Pro Forma Transaction means (a) any Permitted Acquisition, together with each other transaction relating thereto and consummated in connection therewith, including any incurrence or repayment of Debt, (b) any sale, lease, transfer or other disposition made in accordance with Section 5.02(f) hereof, (c) any Investment permitted hereunder and (d) any permitted incurrence or repayment of Debt hereunder.
Pro Forma Transaction means (a) any incurrence or assumption of Indebtedness, (b) any removal of a Project from the pool of Qualified Unencumbered Properties (including a release of any Subsidiary Guarantor from its obligations under the Guaranty) or any direct or indirect Disposition of any Person or Project (including through a merger, dissolution, liquidation or consolidation thereof), or (c) the making of any Investment, contribution of property or any other acquisition of any Person (including by merger) or property (including any property for which a ground lease was entered into). In connection with any calculation relating to Section 7.11 upon giving effect to a Pro Forma Transaction on a Pro Forma Basis for the applicable Measuring Period, in each case to the extent applicable and in a manner reasonably satisfactory to the Administrative Agent:
Pro Forma Transaction means any Investment that results in a Person becoming a Subsidiary, any Permitted Acquisition, any Asset Sale that results in a Subsidiary ceasing to be a Subsidiary of the Company, any Investment constituting an acquisition of assets constituting a business unit, line of business or division of another Person or a Disposition of a business unit, line of business or division of the Company or a Subsidiary, in each case whether by merger, consolidation, amalgamation or otherwise, and any other transaction that by the terms of this Agreement requires a financial ratio test to be determined on a “pro forma basis” or to be given “pro forma effect.”

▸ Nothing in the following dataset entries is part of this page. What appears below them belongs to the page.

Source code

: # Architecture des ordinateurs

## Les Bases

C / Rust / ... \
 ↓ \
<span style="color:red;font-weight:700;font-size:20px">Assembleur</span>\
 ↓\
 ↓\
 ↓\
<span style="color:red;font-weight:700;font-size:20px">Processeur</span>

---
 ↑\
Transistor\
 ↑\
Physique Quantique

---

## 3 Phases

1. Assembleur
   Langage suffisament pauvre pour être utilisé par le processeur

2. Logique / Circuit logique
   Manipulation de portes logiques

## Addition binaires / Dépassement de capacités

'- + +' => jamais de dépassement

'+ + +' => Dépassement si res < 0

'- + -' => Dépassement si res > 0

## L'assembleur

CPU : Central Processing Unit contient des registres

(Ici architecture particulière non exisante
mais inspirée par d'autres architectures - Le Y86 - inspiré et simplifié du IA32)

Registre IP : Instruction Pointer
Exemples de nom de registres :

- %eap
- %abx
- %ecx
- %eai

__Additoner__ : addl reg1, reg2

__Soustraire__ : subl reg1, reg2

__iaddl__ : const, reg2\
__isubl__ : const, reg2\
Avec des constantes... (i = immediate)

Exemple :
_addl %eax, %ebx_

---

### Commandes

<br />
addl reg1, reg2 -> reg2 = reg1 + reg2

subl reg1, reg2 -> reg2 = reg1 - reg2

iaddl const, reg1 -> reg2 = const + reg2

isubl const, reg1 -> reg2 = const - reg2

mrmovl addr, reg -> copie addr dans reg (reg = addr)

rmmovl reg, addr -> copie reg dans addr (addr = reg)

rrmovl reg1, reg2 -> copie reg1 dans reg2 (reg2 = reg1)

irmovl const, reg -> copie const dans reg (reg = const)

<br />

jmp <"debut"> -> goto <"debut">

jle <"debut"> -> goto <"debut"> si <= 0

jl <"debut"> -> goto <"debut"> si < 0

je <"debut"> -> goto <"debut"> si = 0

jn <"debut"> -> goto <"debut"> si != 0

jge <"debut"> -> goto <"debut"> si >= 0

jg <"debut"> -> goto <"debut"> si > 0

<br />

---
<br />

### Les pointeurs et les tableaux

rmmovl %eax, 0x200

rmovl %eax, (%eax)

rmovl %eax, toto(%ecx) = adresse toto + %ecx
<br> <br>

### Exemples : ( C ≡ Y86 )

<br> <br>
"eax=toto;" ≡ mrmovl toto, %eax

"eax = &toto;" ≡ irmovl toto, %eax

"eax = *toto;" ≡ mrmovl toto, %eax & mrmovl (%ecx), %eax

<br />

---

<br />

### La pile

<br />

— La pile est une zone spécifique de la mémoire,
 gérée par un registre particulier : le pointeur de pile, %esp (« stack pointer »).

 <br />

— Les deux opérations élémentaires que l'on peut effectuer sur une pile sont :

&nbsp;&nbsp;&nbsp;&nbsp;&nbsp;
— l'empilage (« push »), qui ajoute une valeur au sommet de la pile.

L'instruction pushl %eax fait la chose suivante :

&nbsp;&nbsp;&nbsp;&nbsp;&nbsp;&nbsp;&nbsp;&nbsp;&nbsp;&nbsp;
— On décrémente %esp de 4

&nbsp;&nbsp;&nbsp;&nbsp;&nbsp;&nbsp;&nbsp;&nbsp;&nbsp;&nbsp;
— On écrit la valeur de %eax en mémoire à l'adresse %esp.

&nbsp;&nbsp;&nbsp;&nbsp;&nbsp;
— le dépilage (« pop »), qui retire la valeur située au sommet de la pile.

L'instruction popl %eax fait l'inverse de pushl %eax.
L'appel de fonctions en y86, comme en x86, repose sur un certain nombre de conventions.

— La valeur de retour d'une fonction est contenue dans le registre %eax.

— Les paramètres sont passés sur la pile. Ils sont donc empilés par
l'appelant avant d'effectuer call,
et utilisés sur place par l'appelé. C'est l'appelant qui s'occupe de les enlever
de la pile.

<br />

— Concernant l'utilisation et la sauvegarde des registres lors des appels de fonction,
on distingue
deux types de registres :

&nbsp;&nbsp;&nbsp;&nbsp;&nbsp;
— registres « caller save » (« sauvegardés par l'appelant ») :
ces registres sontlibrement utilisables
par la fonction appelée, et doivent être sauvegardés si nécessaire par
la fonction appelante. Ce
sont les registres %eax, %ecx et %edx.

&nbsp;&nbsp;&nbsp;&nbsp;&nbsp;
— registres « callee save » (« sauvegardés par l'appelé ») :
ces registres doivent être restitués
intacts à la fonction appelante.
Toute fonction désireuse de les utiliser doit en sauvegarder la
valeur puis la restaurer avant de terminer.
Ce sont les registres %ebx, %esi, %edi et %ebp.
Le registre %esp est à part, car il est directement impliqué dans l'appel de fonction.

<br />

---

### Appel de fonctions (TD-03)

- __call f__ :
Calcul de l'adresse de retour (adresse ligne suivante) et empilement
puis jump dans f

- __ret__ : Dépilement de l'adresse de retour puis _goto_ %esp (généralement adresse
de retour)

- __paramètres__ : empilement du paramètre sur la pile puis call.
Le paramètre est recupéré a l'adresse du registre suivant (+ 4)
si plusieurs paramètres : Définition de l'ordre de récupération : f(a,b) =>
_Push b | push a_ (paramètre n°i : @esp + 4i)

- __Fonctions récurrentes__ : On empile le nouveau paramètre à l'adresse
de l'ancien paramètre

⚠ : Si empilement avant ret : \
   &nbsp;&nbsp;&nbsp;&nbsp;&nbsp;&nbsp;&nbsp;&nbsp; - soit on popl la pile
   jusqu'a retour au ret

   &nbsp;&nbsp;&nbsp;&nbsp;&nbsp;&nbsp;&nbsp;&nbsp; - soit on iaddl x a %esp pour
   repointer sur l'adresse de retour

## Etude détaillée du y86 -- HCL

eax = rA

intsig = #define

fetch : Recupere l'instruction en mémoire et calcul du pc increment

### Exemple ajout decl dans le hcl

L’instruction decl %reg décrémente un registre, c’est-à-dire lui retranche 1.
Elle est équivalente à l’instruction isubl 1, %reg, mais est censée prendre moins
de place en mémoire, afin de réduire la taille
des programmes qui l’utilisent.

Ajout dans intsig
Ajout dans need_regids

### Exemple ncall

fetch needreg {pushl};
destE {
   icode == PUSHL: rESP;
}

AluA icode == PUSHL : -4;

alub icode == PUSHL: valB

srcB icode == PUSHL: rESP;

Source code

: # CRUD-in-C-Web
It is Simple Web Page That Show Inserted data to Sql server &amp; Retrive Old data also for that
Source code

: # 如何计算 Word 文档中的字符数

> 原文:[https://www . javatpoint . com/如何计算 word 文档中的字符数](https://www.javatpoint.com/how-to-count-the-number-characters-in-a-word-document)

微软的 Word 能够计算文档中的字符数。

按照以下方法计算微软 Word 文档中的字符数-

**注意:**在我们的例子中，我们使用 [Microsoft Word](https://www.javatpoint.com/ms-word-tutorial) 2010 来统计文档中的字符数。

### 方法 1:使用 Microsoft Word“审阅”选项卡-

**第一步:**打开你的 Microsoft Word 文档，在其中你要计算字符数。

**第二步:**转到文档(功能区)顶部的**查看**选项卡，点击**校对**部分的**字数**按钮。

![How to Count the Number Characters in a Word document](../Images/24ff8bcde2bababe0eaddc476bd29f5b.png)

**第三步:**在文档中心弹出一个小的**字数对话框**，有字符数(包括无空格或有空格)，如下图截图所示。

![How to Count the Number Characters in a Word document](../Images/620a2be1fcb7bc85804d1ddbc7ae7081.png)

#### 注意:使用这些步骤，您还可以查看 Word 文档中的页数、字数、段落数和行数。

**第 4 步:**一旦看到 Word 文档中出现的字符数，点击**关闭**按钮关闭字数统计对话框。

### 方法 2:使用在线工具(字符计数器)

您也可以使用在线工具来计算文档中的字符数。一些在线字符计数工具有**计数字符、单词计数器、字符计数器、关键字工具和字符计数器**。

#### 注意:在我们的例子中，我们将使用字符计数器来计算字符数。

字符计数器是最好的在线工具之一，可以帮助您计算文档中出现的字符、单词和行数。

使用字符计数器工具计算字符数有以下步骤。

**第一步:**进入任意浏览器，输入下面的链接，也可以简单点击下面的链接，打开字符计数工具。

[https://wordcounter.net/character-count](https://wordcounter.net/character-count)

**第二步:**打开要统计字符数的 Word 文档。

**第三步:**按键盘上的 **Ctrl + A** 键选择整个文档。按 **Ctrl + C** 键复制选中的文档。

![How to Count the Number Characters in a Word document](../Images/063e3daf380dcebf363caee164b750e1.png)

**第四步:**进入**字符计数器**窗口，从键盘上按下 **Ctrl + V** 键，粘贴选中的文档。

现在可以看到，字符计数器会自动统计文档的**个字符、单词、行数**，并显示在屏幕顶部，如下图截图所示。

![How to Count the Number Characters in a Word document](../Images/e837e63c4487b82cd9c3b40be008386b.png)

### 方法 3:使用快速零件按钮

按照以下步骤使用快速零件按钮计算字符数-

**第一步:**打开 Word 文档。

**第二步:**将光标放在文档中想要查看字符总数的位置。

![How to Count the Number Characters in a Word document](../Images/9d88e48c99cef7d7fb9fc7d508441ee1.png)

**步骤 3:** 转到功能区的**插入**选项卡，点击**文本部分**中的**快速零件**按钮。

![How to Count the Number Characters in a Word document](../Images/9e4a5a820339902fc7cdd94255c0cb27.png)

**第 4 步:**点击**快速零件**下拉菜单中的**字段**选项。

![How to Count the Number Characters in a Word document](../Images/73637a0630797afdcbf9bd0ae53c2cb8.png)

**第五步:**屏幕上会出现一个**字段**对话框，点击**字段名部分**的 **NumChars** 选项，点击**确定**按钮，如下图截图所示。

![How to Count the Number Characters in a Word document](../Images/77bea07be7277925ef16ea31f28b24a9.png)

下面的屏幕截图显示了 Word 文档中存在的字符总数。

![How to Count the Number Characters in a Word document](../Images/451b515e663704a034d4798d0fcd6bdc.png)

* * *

Pro Forma Transaction means any incurrence, assumption or retirement of Indebtedness as referred to in Section 8.1(h).
Pro Forma Transaction means (a) a Disposition of all or substantially all of the Capital Stock of any Subsidiary of any Borrower or any business line, unit or division of any Borrower or any of its Subsidiaries, (b) a Permitted Acquisition or other material permitted Investment or (c) any action taken or expected to be taken which results in cost savings, operating expense reductions, operating improvements and/or synergies, in each case, in accordance with the requirements of clause (x) of the definition ofConsolidated Adjusted EBITDA”.